### Your instructions
Reproduce the full listing that appears beneath this instruction exactly.

### Data for this task

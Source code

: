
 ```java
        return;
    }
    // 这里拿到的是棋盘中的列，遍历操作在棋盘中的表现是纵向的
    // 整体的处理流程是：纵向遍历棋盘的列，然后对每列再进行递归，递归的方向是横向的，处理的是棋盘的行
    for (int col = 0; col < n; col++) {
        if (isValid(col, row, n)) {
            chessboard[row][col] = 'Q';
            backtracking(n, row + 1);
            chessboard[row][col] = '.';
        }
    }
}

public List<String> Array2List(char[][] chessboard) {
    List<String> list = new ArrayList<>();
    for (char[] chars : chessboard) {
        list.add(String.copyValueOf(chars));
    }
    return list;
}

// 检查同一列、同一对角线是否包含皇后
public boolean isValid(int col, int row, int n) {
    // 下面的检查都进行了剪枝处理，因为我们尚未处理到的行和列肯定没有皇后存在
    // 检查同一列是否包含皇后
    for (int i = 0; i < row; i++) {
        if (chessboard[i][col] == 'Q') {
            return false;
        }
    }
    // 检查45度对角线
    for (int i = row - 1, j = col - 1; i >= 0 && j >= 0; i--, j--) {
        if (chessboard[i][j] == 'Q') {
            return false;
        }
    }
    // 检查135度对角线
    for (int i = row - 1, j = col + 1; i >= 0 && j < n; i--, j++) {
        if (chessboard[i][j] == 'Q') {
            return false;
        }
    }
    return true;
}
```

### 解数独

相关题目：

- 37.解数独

######

### Written reply
Source code

:
 ```java
        return;
    }
    // 这里拿到的是棋盘中的列，遍历操作在棋盘中的表现是纵向的
    // 整体的处理流程是：纵向遍历棋盘的列，然后对每列再进行递归，递归的方向是横向的，处理的是棋盘的行
    for (int col = 0; col < n; col++) {
        if (isValid(col, row, n)) {
            chessboard[row][col] = 'Q';
            backtracking(n, row + 1);
            chessboard[row][col] = '.';
        }
    }
}

public List<String> Array2List(char[][] chessboard) {
    List<String> list = new ArrayList<>();
    for (char[] chars : chessboard) {
        list.add(String.copyValueOf(chars));
    }
    return list;
}

// 检查同一列、同一对角线是否包含皇后
public boolean isValid(int col, int row, int n) {
    // 下面的检查都进行了剪枝处理，因为我们尚未处理到的行和列肯定没有皇后存在
    // 检查同一列是否包含皇后
    for (int i = 0; i < row; i++) {
        if (chessboard[i][col] == 'Q') {
            return false;
        }
    }
    // 检查45度对角线
    for (int i = row - 1, j = col - 1; i >= 0 && j >= 0; i--, j--) {
        if (chessboard[i][j] == 'Q') {
            return false;
        }
    }
    // 检查135度对角线
    for (int i = row - 1, j = col + 1; i >= 0 && j < n; i--, j++) {
        if (chessboard[i][j] == 'Q') {
            return false;
        }
    }
    return true;
}
```

### 解数独

相关题目：

- 37.解数独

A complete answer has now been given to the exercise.